> **WHAT YOU SHOULD DO**: Among the records that follow, set down only the lines from the one containing "经过这次辩论，我更加坚信整理" to the one containing "对于这位不想做家务的妈妈，我", both included, exactly.

--*--

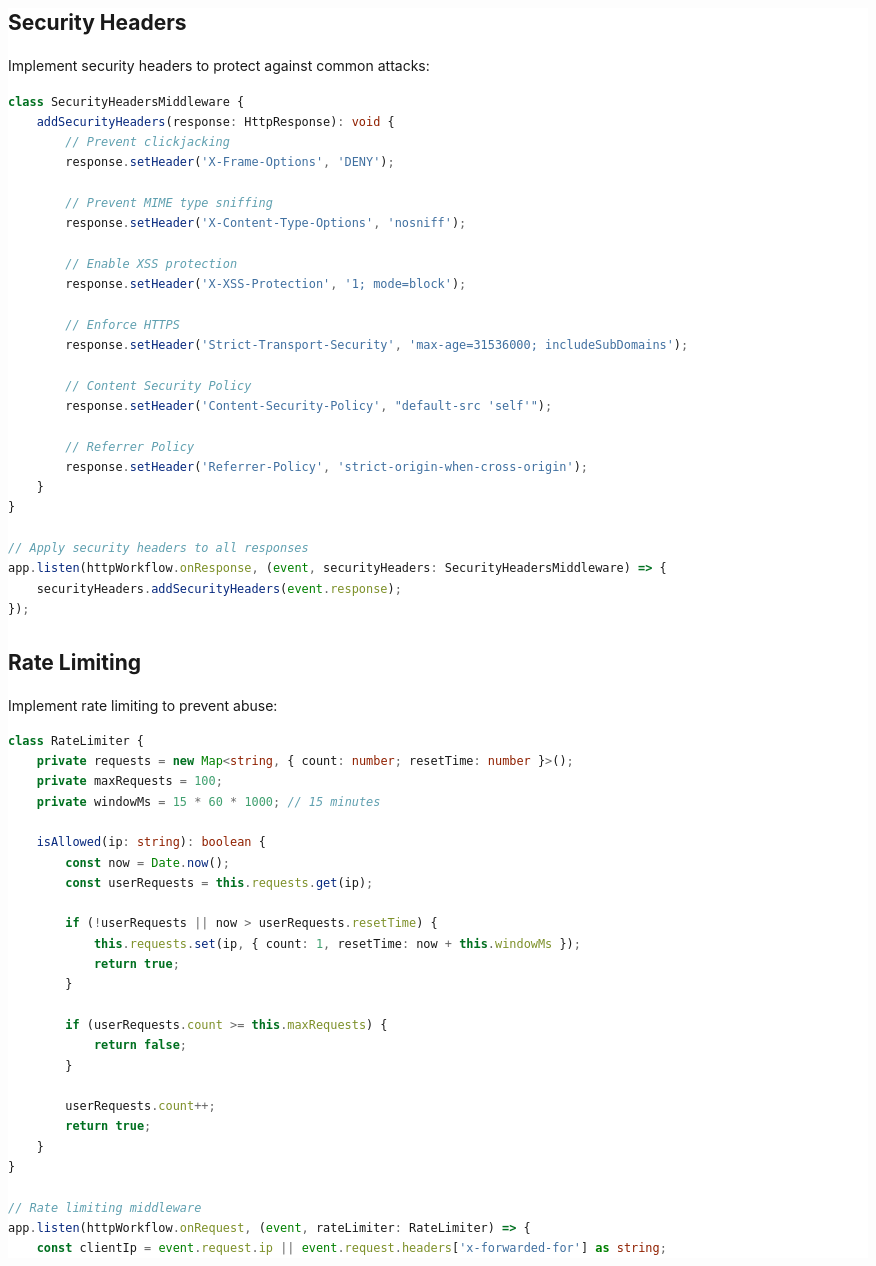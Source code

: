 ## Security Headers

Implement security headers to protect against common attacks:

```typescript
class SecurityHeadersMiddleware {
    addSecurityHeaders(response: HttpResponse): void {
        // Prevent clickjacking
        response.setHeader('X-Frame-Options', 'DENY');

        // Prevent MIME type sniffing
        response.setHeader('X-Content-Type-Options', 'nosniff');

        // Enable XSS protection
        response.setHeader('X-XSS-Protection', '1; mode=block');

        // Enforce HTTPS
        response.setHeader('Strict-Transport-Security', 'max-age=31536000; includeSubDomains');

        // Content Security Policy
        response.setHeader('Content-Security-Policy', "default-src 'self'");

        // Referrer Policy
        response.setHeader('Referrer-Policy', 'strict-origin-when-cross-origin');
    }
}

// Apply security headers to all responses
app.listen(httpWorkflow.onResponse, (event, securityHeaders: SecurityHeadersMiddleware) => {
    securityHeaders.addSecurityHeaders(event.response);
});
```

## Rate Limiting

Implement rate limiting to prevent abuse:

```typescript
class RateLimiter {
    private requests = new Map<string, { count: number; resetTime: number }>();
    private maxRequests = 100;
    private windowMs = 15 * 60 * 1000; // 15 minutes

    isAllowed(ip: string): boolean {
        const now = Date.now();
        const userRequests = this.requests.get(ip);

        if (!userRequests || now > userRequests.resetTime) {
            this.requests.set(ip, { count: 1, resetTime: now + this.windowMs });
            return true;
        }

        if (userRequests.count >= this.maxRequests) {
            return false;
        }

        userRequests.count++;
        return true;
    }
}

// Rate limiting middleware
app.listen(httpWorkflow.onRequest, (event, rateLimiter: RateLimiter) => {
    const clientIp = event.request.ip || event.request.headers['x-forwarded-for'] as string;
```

--*--

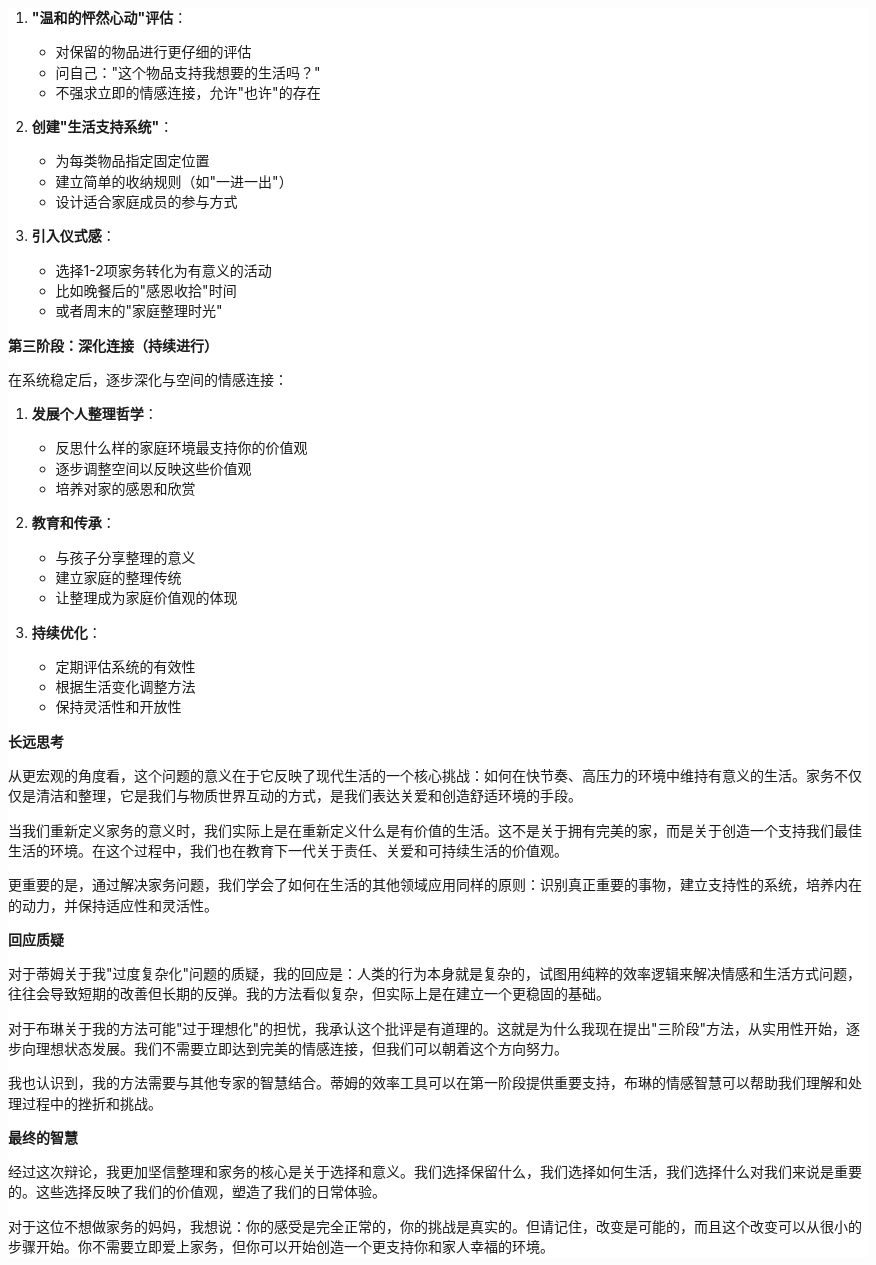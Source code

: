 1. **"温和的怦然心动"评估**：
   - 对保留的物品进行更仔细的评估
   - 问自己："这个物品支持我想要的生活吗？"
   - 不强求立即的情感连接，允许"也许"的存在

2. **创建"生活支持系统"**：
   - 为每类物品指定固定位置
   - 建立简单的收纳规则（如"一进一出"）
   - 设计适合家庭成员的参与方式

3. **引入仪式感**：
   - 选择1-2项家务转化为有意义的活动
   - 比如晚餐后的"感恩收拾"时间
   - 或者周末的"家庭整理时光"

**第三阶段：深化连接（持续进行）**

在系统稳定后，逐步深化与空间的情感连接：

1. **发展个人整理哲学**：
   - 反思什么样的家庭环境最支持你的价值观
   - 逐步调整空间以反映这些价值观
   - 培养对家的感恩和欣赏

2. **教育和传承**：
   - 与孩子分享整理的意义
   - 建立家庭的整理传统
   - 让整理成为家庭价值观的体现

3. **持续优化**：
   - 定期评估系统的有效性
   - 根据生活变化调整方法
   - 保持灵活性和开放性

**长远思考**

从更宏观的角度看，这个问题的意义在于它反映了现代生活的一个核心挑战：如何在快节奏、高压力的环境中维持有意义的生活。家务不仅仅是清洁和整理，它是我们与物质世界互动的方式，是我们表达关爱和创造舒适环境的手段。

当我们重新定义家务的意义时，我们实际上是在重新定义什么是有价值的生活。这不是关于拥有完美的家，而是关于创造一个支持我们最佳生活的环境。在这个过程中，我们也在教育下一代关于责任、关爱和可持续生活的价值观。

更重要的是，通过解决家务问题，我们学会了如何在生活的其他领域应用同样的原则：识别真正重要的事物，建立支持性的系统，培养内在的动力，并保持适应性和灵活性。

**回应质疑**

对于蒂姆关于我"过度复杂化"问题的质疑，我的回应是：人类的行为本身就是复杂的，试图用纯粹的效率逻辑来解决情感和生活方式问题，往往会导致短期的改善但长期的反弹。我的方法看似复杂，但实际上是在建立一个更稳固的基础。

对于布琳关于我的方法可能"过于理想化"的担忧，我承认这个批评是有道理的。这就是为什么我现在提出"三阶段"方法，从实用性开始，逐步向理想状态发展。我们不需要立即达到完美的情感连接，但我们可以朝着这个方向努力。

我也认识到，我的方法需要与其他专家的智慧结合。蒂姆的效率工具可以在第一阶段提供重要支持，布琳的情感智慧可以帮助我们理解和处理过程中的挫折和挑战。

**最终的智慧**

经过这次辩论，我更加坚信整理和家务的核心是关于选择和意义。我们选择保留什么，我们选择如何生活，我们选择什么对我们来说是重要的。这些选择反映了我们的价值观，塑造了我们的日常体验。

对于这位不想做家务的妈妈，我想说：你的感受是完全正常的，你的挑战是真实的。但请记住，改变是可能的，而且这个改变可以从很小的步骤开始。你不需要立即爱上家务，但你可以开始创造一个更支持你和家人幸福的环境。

--*--

> **SOLUTION TO THIS PROBLEM**:
经过这次辩论，我更加坚信整理和家务的核心是关于选择和意义。我们选择保留什么，我们选择如何生活，我们选择什么对我们来说是重要的。这些选择反映了我们的价值观，塑造了我们的日常体验。

对于这位不想做家务的妈妈，我想说：你的感受是完全正常的，你的挑战是真实的。但请记住，改变是可能的，而且这个改变可以从很小的步骤开始。你不需要立即爱上家务，但你可以开始创造一个更支持你和家人幸福的环境。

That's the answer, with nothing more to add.